Dinesh D'Souza visits 'The Opie & Anthony Show' in New York City, Sept. 27. (photo: Cindy Ord/Getty Images)
Dinesh D'Souza visits 'The Opie & Anthony Show' in New York City, Sept. 27. (photo: Cindy Ord/Getty Images)


Why Does Sexual Hypocrisy Flourish on the Right?

By Lynn Parramore, Reader Supported News

20 October 12

 

orty years ago, conservatives awakened to the fact that their agenda was getting little traction in American public life. So they hatched a plan to turn things around. Pooling their considerable financial resources, they would invest in the marketplace of ideas and fund books, professors, journalists -- anything to promote, amplify, and disseminate their right-wing worldview. In short, they would buy the American mind.

Quite a bargain, that. One of their most successful investments was the support of an eager young man who got his start writing for the Dartmouth Review, a conservative newspaper founded in 1980 by disgruntled students who thought that the college's daily paper was way too liberal. Dinesh D'Souza was carefully groomed to flower into what he is today -- a vitriolic, one-sided, outrageously craven wingnut who will say anything and everything as long as it supports the most rancid right-wing agenda. You might think of him as the inhabitant of the deepest, darkest spot in our political discourse, the Mariana Trench of American intellectual life.

If you look back over recent decades, you will find this creature surfacing in any number of conservative crusades. Stirring up jingoistic anti-Obama fantasies, for example. Or protecting traditional marriage from gays.

Which is why it has been amusing to hear D'Souza, until today the president of an evangelical college, explaining just how he came to be sharing a hotel room with a woman who is not his wife and introducing her as his fiancée. Apparently D'Souza was in the process of ending his marriage of 20 years, but had not quite gotten around to signing the divorce papers when he shacked up with his lady friend at a South Carolina conference. He has since "suspended" his engagement.

Frankly, as far as scandals go, this one ranks low on the excite-ometer. It would have been more fun if he had been caught sharing a men's room stall with Larry Craig.

But hell, we'll take it. The question of why religious conservatives are so likely to be caught in the act is eternally compelling.

From the Pentecostal televangelist Jimmy Swaggart's love for prostitutes to abstinence-preaching Senator David Vitter's extracurricular romps, hardly a year passes when some big-time right-winger isn't found to be coloring outside the box. Now lefties really don't care if Vitter, fondly known on the web by his fetish moniker "Diaperman," likes to get his kicks wearing adult diapers and paying someone to powder his butt. In fact, we might encourage him to let his freak flag fly and march in the diaper fetish parade. As long as the sexual activity doesn't hurt anyone, who cares? It's the fetish for moralizing, sermonizing, and finger-wagging that sets our teeth on edge. Particularly when it ossifies into laws that make it impossible for many women to manage their reproductive lives or prevents loving partners from getting hitched. Not only do public pieties fail to prevent personal improprieties, they seem to have an unusually strong correlation. When legendary conservative Strom Thurmond was promising never to force southern whites to admit blacks (not the word he used) "into our theaters, into our swimming pools, into our homes, and into our churches," he neglected to mention that at the age of 22 he had admitted one into his bed and impregnated the family's 16-year old black maid. His daughter was a secret until his death in 2003.

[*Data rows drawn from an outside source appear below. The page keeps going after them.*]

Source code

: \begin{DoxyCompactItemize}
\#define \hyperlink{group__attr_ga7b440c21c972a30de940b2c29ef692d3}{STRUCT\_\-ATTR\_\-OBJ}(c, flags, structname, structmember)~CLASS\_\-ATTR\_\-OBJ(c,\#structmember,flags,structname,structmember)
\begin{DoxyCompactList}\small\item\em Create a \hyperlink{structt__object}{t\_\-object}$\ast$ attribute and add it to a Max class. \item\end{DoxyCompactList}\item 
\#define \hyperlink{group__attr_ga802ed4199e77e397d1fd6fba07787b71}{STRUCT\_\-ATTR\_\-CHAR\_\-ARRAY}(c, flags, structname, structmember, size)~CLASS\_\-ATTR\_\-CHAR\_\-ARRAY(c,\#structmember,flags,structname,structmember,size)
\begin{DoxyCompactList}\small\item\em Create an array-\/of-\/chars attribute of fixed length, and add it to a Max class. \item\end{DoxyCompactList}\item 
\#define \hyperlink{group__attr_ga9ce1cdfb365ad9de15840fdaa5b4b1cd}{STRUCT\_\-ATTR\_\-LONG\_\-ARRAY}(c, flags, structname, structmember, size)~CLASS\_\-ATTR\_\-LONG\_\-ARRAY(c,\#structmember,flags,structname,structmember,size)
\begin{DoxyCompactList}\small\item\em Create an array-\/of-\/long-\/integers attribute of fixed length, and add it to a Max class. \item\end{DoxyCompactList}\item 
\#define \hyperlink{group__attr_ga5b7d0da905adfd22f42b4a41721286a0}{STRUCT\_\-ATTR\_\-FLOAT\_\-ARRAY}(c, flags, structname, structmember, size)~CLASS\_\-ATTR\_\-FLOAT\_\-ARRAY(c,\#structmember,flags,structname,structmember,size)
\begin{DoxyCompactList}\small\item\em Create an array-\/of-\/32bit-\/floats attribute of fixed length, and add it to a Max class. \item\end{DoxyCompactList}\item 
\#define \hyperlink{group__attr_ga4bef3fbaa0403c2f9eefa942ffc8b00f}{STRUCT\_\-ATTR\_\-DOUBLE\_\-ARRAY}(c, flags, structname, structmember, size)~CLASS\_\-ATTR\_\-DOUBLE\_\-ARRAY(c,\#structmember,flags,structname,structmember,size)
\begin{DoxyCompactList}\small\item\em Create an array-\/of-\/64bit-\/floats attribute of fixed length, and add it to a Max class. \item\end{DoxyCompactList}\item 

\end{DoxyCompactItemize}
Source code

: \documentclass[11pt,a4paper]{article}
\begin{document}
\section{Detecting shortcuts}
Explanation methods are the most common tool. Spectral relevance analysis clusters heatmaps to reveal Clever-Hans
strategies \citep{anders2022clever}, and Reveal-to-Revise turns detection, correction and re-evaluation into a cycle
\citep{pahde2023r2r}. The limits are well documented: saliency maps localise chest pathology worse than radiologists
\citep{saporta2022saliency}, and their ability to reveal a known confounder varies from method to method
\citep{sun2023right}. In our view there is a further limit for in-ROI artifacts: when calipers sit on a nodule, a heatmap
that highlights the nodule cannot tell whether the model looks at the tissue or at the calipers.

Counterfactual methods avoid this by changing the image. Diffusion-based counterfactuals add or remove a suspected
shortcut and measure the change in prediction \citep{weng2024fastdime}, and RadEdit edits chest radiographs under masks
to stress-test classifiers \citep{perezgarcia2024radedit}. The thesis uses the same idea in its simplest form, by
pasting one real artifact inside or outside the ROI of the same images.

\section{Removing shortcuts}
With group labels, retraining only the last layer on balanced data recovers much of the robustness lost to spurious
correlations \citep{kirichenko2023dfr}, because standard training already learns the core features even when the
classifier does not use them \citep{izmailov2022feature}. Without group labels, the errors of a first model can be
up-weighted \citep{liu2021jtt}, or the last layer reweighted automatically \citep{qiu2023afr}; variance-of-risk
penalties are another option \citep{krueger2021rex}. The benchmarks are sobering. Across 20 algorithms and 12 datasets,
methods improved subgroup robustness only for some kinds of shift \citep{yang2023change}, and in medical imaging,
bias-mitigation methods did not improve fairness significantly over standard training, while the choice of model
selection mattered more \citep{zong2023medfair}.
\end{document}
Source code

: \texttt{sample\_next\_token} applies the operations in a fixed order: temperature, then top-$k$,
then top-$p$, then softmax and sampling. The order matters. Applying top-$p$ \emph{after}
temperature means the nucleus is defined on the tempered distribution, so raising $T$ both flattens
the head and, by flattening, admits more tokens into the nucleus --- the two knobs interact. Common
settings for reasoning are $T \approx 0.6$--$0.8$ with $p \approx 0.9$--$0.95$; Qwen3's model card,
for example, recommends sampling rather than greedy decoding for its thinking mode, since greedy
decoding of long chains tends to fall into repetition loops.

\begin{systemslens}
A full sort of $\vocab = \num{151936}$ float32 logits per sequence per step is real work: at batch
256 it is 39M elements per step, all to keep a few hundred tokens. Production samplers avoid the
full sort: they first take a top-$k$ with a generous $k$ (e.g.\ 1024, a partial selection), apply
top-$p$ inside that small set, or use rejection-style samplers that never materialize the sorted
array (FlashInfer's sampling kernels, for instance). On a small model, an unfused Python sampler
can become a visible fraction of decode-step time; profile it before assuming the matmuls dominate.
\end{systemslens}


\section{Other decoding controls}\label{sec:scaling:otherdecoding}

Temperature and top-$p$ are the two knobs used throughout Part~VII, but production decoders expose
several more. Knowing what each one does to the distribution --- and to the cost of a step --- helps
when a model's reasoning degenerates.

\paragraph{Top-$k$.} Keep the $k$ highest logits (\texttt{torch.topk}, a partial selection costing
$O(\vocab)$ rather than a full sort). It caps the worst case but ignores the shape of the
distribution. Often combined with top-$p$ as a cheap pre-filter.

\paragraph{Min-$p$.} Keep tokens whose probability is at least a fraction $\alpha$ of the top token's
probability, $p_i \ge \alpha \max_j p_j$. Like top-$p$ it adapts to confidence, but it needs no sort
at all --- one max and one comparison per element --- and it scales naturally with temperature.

So what is that? Why condemn what you desire? Part of the answer can be found in the style of religion you embrace if you are a right-winger. Monotheistic religions like Christianity are especially patriarchal and tend to be built on the denial of the feminine and a special abhorrence of those flesh packages known as "bodies." If you're only going to have one god, that god is probably going to be male, and so you've got to suppress the female element of spirituality so that He doesn't have any competition. Women are associated with the processes of nature, which can be scary, and you've got to do something about that, too. They give birth, and anything that is born must die, which is an unpleasant thought, so to get rid of that you just go around pretending that life is eternal and that everything really springs from the Great Celestial Father. Pretty soon you have concocted possibly the most unnatural idea in human history: The Virgin Mother.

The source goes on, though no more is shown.